A national certification program for water, wastewater, distribution and collections systems is not currently available in North America. There are some industries where a national certification is the “norm” and has been for years. Industries such as teaching, nursing, therapy disciplines, and interpreting. There should be a way for the liquid utilities to standardize and formalize, under a federal requirement, treatments for drinking water, wastewater, and the related services. This article will explore how it may be possible to have a national certification program and why it may serve the greater good of the field in the future.

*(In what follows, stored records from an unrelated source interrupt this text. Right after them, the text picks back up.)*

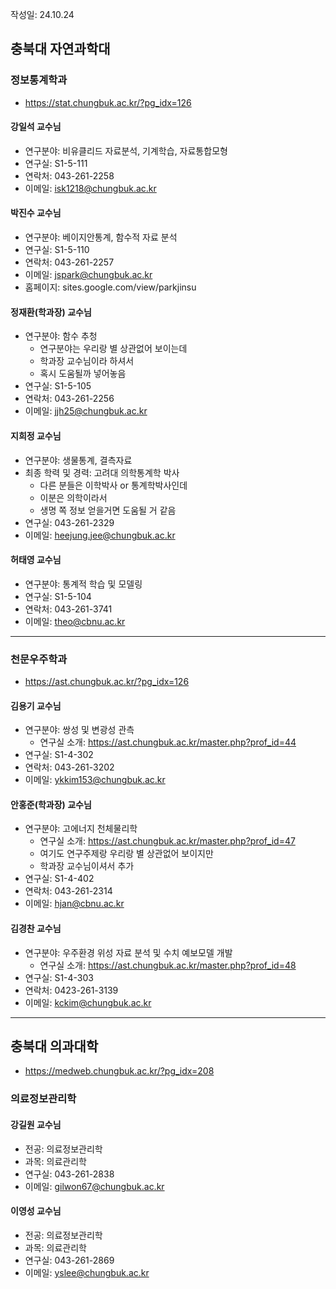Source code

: 작성일: 24.10.24

## 충북대 자연과학대
### 정보통계학과
- https://stat.chungbuk.ac.kr/?pg_idx=126
#### 강일석 교수님
- 연구분야: 비유클리드 자료분석, 기계학습, 자료통합모형
- 연구실: S1-5-111
- 연락처: 043-261-2258
- 이메일: isk1218@chungbuk.ac.kr

#### 박진수 교수님
- 연구분야: 베이지안통계, 함수적 자료 분석
- 연구실: S1-5-110
- 연락처: 043-261-2257
- 이메일: jspark@chungbuk.ac.kr
- 홈페이지: sites.google.com/view/parkjinsu

#### 정재환(학과장) 교수님
- 연구분야: 함수 추청
	- 연구분야는 우리랑 별 상관없어 보이는데
	- 학과장 교수님이라 하셔서
	- 혹시 도움될까 넣어놓음
- 연구실: S1-5-105
- 연락처: 043-261-2256
- 이메일: jjh25@chungbuk.ac.kr

#### 지희정 교수님
- 연구분야: 생물통계, 결측자료
- 최종 학력 및 경력: 고려대 의학통계학 박사
	- 다른 분들은 이학박사 or 통계학박사인데
	- 이분은 의학이라서
	- 생명 쪽 정보 얻을거면 도움될 거 같음
- 연구실: 043-261-2329
- 이메일: heejung.jee@chungbuk.ac.kr

#### 허태영 교수님
- 연구분야: 통계적 학습 및 모델링
- 연구실: S1-5-104
- 연락처: 043-261-3741
- 이메일: theo@cbnu.ac.kr
---
### 천문우주학과
- https://ast.chungbuk.ac.kr/?pg_idx=126

#### 김용기 교수님
- 연구분야: 쌍성 및 변광성 관측
	- 연구실 소개: https://ast.chungbuk.ac.kr/master.php?prof_id=44
- 연구실: S1-4-302
- 연락처: 043-261-3202
- 이메일: ykkim153@chungbuk.ac.kr

#### 안홍준(학과장) 교수님
- 연구분야: 고에너지 천체물리학
	- 연구실 소개: https://ast.chungbuk.ac.kr/master.php?prof_id=47
	- 여기도 연구주제랑 우리랑 별 상관없어 보이지만
	- 학과장 교수님이셔서 추가
- 연구실: S1-4-402
- 연락처: 043-261-2314
- 이메일: hjan@cbnu.ac.kr

#### 김경찬 교수님
- 연구분야: 우주환경 위성 자료 분석 및 수치 예보모델 개발
	- 연구실 소개: https://ast.chungbuk.ac.kr/master.php?prof_id=48
- 연구실: S1-4-303
- 연락처: 0423-261-3139
- 이메일: kckim@chungbuk.ac.kr

---
## 충북대 의과대학
-  https://medweb.chungbuk.ac.kr/?pg_idx=208
### 의료정보관리학
#### 강길원 교수님
- 전공: 의료정보관리학
- 과목: 의료관리학
- 연구실: 043-261-2838
- 이메일: gilwon67@chungbuk.ac.kr

#### 이영성 교수님
- 전공: 의료정보관리학
- 과목: 의료관리학
- 연구실: 043-261-2869
- 이메일: yslee@chungbuk.ac.kr
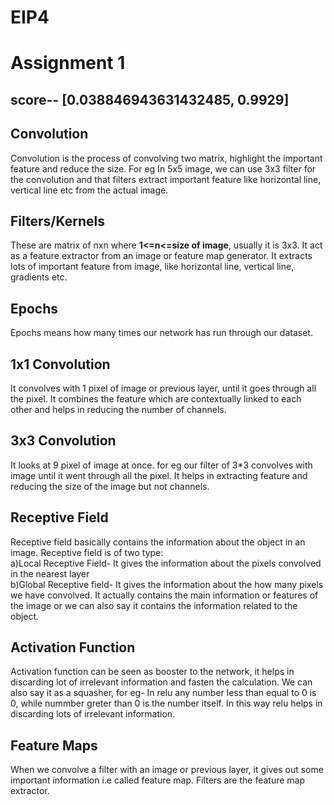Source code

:# EIP4


# Assignment 1

## score-- [0.038846943631432485, 0.9929]

## Convolution
Convolution is the process of convolving two matrix, highlight the important feature and reduce the size. For eg In 5x5 image, we can use 3x3 filter for the convolution
and that filters extract important feature like horizontal line, vertical line etc from the actual image.

## Filters/Kernels
These are matrix of nxn where <b>1<=n<=size of image</b>, usually it is 3x3. It act as a feature extractor from an image or feature map generator. It extracts lots of important feature from image, like horizontal line, vertical line, gradients etc.

## Epochs

Epochs means how many times our network has run through our dataset.

## 1x1 Convolution
It convolves with 1 pixel of image or previous layer, until it goes through all the pixel. It combines the feature which are contextually linked to each other and helps in reducing the number of channels.

## 3x3 Convolution
It looks at 9 pixel of image at once. for eg our filter of 3*3 convolves with image until it went through all the pixel. It helps in extracting feature and reducing the size of the image but not channels.

## Receptive Field
Receptive field basically contains the information about the object in an image.
Receptive field is of two type: <br>
a)Local Receptive Field- It gives the information about the pixels convolved in the nearest layer <br>
b)Global Receptive field- It gives the information about the how many pixels we have convolved. It actually contains the main information or features of the image or we can also say it contains the information related to the object.

## Activation Function

Activation function can be seen as booster to the network, it helps in discarding lot of irrelevant information and fasten the calculation. We can also say it as a squasher, for eg- In relu any number less than equal to 0 is 0, while nummber greter than 0 is the number itself. In this way relu helps in discarding lots of irrelevant information.

## Feature Maps

When we convolve a filter with an image or previous layer, it gives out some important information i.e called feature map. Filters are the feature map extractor.

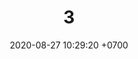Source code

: ---
layout: teamCard
permalink: /team/:title.html
categories: pljmy24
maincover: /assets/logos/DFS.png
date: 2020-08-27 10:29:20 +0700
title: 03.
lugar: LJ
tag: johto042024

---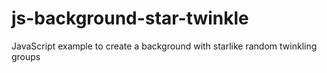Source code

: # js-background-star-twinkle

JavaScript example to create a background with starlike random twinkling groups


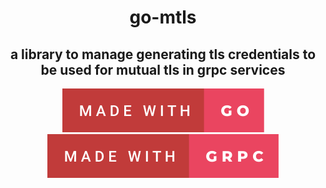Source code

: <h1 align="center">
  go-mtls
</h1>
<h2 align="center">
  a library to manage generating tls credentials to be used for mutual tls in grpc services
</h2>

<div align="center">

[![Made With Go][made-with-go-badge]][for-the-badge-link] [![Made With gRPC][made-with-grpc-badge]][for-the-badge-link]
</div>

<!--

Reference Variables

-->

<!-- Badges -->
[made-with-go-badge]: .github/images/made-with-go.svg
[made-with-grpc-badge]: .github/images/made-with-grpc.svg

<!-- Links -->
[blank-reference-link]: #
[for-the-badge-link]: https://forthebadge.com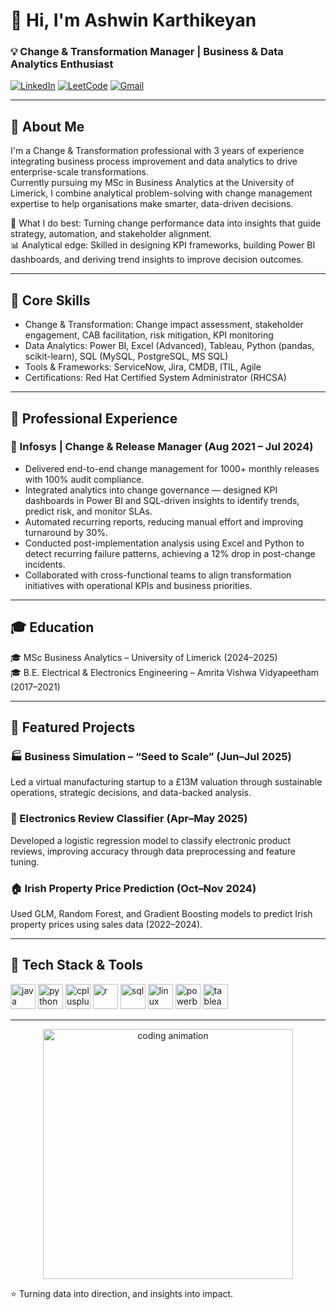# 👋 Hi, I'm Ashwin Karthikeyan  
### 💡 Change & Transformation Manager | Business & Data Analytics Enthusiast  

[![LinkedIn](https://img.shields.io/badge/LinkedIn-ashwin--kar-blue?style=flat-square&logo=linkedin)](https://www.linkedin.com/in/ashwin-kar/)
[![LeetCode](https://img.shields.io/badge/LeetCode-ashwink27-orange?style=flat-square&logo=leetcode)](https://leetcode.com/u/ashwink27/)
[![Gmail](https://img.shields.io/badge/Email-ashwinkmdu%40gmail.com-red?style=flat-square&logo=gmail)](mailto:ashwinkmdu@gmail.com)

---

## 🚀 About Me  

I'm a Change & Transformation professional with 3 years of experience integrating business process improvement and data analytics to drive enterprise-scale transformations.  
Currently pursuing my MSc in Business Analytics at the University of Limerick, I combine analytical problem-solving with change management expertise to help organisations make smarter, data-driven decisions.  

💼 What I do best: Turning change performance data into insights that guide strategy, automation, and stakeholder alignment.  
📊 Analytical edge: Skilled in designing KPI frameworks, building Power BI dashboards, and deriving trend insights to improve decision outcomes.  

---

## 🧠 Core Skills  

- Change & Transformation: Change impact assessment, stakeholder engagement, CAB facilitation, risk mitigation, KPI monitoring  
- Data Analytics: Power BI, Excel (Advanced), Tableau, Python (pandas, scikit-learn), SQL (MySQL, PostgreSQL, MS SQL)  
- Tools & Frameworks: ServiceNow, Jira, CMDB, ITIL, Agile  
- Certifications: Red Hat Certified System Administrator (RHCSA)  

---

## 💼 Professional Experience  

### 🏢 Infosys | Change & Release Manager (Aug 2021 – Jul 2024)  
- Delivered end-to-end change management for 1000+ monthly releases with 100% audit compliance.  
- Integrated analytics into change governance — designed KPI dashboards in Power BI and SQL-driven insights to identify trends, predict risk, and monitor SLAs.  
- Automated recurring reports, reducing manual effort and improving turnaround by 30%.  
- Conducted post-implementation analysis using Excel and Python to detect recurring failure patterns, achieving a 12% drop in post-change incidents.  
- Collaborated with cross-functional teams to align transformation initiatives with operational KPIs and business priorities.  

---

## 🎓 Education  

🎓 MSc Business Analytics – University of Limerick (2024–2025)  
🎓 B.E. Electrical & Electronics Engineering – Amrita Vishwa Vidyapeetham (2017–2021)  

---

## 🧩 Featured Projects  

### 🏭 Business Simulation – “Seed to Scale” (Jun–Jul 2025)  
Led a virtual manufacturing startup to a £13M valuation through sustainable operations, strategic decisions, and data-backed analysis.

### 💬 Electronics Review Classifier (Apr–May 2025)  
Developed a logistic regression model to classify electronic product reviews, improving accuracy through data preprocessing and feature tuning.

### 🏠 Irish Property Price Prediction (Oct–Nov 2024)  
Used GLM, Random Forest, and Gradient Boosting models to predict Irish property prices using sales data (2022–2024).  

---

## 🧰 Tech Stack & Tools  

<p align="left">
  <img src="https://cdn.jsdelivr.net/gh/devicons/devicon/icons/java/java-original.svg" alt="java" width="40" height="40"/>
  <img src="https://cdn.jsdelivr.net/gh/devicons/devicon/icons/python/python-original.svg" alt="python" width="40" height="40"/>
  <img src="https://cdn.jsdelivr.net/gh/devicons/devicon/icons/cplusplus/cplusplus-original.svg" alt="cplusplus" width="40" height="40"/>
  <img src="https://cdn.jsdelivr.net/gh/devicons/devicon/icons/r/r-original.svg" alt="r" width="40" height="40"/>
  <img src="https://cdn.jsdelivr.net/gh/devicons/devicon/icons/mysql/mysql-original.svg" alt="sql" width="40" height="40"/>
  <img src="https://cdn.jsdelivr.net/gh/devicons/devicon/icons/linux/linux-original.svg" alt="linux" width="40" height="40"/>
  <img src="https://upload.wikimedia.org/wikipedia/commons/c/cf/New_Power_BI_Logo.svg" alt="powerbi" width="40" height="40"/>
  <img src="https://cdn.worldvectorlogo.com/logos/tableau-software.svg" alt="tableau" width="40" height="40"/>
</p>

---

<p align="center">
  <img src="https://raw.githubusercontent.com/abhisheknaiidu/abhisheknaiidu/master/code.gif" width="400" alt="coding animation">
</p>

⭐ Turning data into direction, and insights into impact.
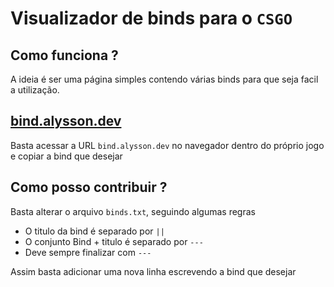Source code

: # Visualizador de binds para o `CSGO`

## Como funciona ? 

A ideia é ser uma página simples contendo várias binds para que seja facil a utilização.

## [bind.alysson.dev](https://4lysson-a.github.io/csgo-bind-view/)

Basta acessar a URL `bind.alysson.dev` no navegador dentro do próprio jogo e copiar a bind que desejar

## Como posso contribuir ? 

Basta alterar o arquivo `binds.txt`, seguindo algumas regras 

- O titulo da bind é separado por `||`
- O conjunto Bind + titulo é separado por `---`
- Deve sempre finalizar com `---`

Assim basta adicionar uma nova linha escrevendo a bind que desejar 
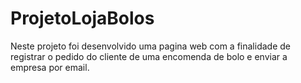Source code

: # ProjetoLojaBolos
Neste projeto foi desenvolvido uma pagina web com a finalidade de registrar o pedido do cliente de uma encomenda de bolo e enviar a empresa por email.
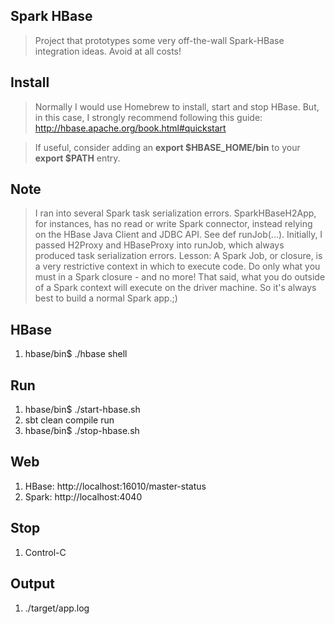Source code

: Spark HBase
-----------
>Project that prototypes some very off-the-wall Spark-HBase integration ideas. Avoid at all costs!

Install
-------
>Normally I would use Homebrew to install, start and stop HBase. But, in this case, I strongly recommend
following this guide: http://hbase.apache.org/book.html#quickstart

>If useful, consider adding an **export $HBASE_HOME/bin** to your **export $PATH** entry.

Note
----
>I ran into several Spark task serialization errors. SparkHBaseH2App, for instances, has no read or write Spark
connector, instead relying on the HBase Java Client and JDBC API. See def runJob(...). Initially, I passed H2Proxy
and HBaseProxy into runJob, which always produced task serialization errors. Lesson: A Spark Job, or closure, is
a very restrictive context in which to execute code. Do only what you must in a Spark closure - and no more! That said,
what you do outside of a Spark context will execute on the driver machine. So it's always best to build a normal Spark
app.;)

HBase
-----
1. hbase/bin$ ./hbase shell

Run
---
1. hbase/bin$ ./start-hbase.sh
2. sbt clean compile run
3. hbase/bin$ ./stop-hbase.sh

Web
---
1. HBase: http://localhost:16010/master-status
2. Spark: http://localhost:4040

Stop
----
1. Control-C
 
Output
------
1. ./target/app.log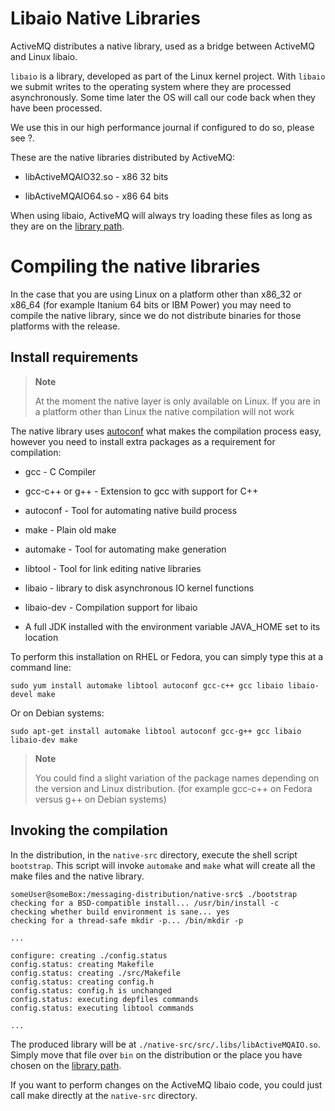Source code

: Libaio Native Libraries
=======================

ActiveMQ distributes a native library, used as a bridge between ActiveMQ
and Linux libaio.

`libaio` is a library, developed as part of the Linux kernel project.
With `libaio` we submit writes to the operating system where they are
processed asynchronously. Some time later the OS will call our code back
when they have been processed.

We use this in our high performance journal if configured to do so,
please see ?.

These are the native libraries distributed by ActiveMQ:

-   libActiveMQAIO32.so - x86 32 bits

-   libActiveMQAIO64.so - x86 64 bits

When using libaio, ActiveMQ will always try loading these files as long
as they are on the [library path](#using-server.library.path).

Compiling the native libraries
==============================

In the case that you are using Linux on a platform other than x86\_32 or
x86\_64 (for example Itanium 64 bits or IBM Power) you may need to
compile the native library, since we do not distribute binaries for
those platforms with the release.

Install requirements
--------------------

> **Note**
>
> At the moment the native layer is only available on Linux. If you are
> in a platform other than Linux the native compilation will not work

The native library uses
[autoconf](http://en.wikipedia.org/wiki/Autoconf) what makes the
compilation process easy, however you need to install extra packages as
a requirement for compilation:

-   gcc - C Compiler

-   gcc-c++ or g++ - Extension to gcc with support for C++

-   autoconf - Tool for automating native build process

-   make - Plain old make

-   automake - Tool for automating make generation

-   libtool - Tool for link editing native libraries

-   libaio - library to disk asynchronous IO kernel functions

-   libaio-dev - Compilation support for libaio

-   A full JDK installed with the environment variable JAVA\_HOME set to
    its location

To perform this installation on RHEL or Fedora, you can simply type this
at a command line:

    sudo yum install automake libtool autoconf gcc-c++ gcc libaio libaio-devel make

Or on Debian systems:

    sudo apt-get install automake libtool autoconf gcc-g++ gcc libaio libaio-dev make

> **Note**
>
> You could find a slight variation of the package names depending on
> the version and Linux distribution. (for example gcc-c++ on Fedora
> versus g++ on Debian systems)

Invoking the compilation
------------------------

In the distribution, in the `native-src` directory, execute the shell
script `bootstrap`. This script will invoke `automake` and `make` what
will create all the make files and the native library.

    someUser@someBox:/messaging-distribution/native-src$ ./bootstrap 
    checking for a BSD-compatible install... /usr/bin/install -c
    checking whether build environment is sane... yes
    checking for a thread-safe mkdir -p... /bin/mkdir -p

    ...

    configure: creating ./config.status
    config.status: creating Makefile
    config.status: creating ./src/Makefile
    config.status: creating config.h
    config.status: config.h is unchanged
    config.status: executing depfiles commands
    config.status: executing libtool commands

    ...

The produced library will be at
`./native-src/src/.libs/libActiveMQAIO.so`. Simply move that file over
`bin` on the distribution or the place you have chosen on the [library
path](#using-server.library.path).

If you want to perform changes on the ActiveMQ libaio code, you could
just call make directly at the `native-src` directory.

Photo Credit: http://www.nomoredebt.co.za/wp-content/uploads/airbrush-tanning-certification.jpg


The Current Certification System


 

In the current system for certification, all states are responsible for creating their own criteria to maintain compliance with FRL-6230-8 found in the Federal Register Volume 64 No. 24 February 5, 1999. The federal register is a publication that give the general public notification of all final rules for the federal government. The ruling is specific to drinking water operator certification, but wastewater certification has been adopted under this ruling. States were given control over items such as:

  • The type of exam that should be given, oral or written
  • The type of operator training
    • EPA is responsible for evaluating the state program on an annual basis
  • They must have a fixed cycle of renewal not to exceed 3 years
  • They must establish training requirements for certification renewal
  • They must follow the operator certification guidelines as outlined by Section II Operator Certification Guideline.

Reciprocation is another issue that goes hand in hand with a national certification program. Reciprocation is where a state will allow an operator that holds a valid license from another state to get credit for that established license. Therefore, the operator will only have to apply for reciprocity with the new state. States like Indiana and Kentucky currently reciprocate with other states. However, some states like Florida do not reciprocate with any other state. An operator that wants to move to Florida and operate a facility must meet all of the state’s requirements as a new operator. Though the experience will still be credited to the operator, he/she must meet the training and testing requirements before they can receive a valid Florida license.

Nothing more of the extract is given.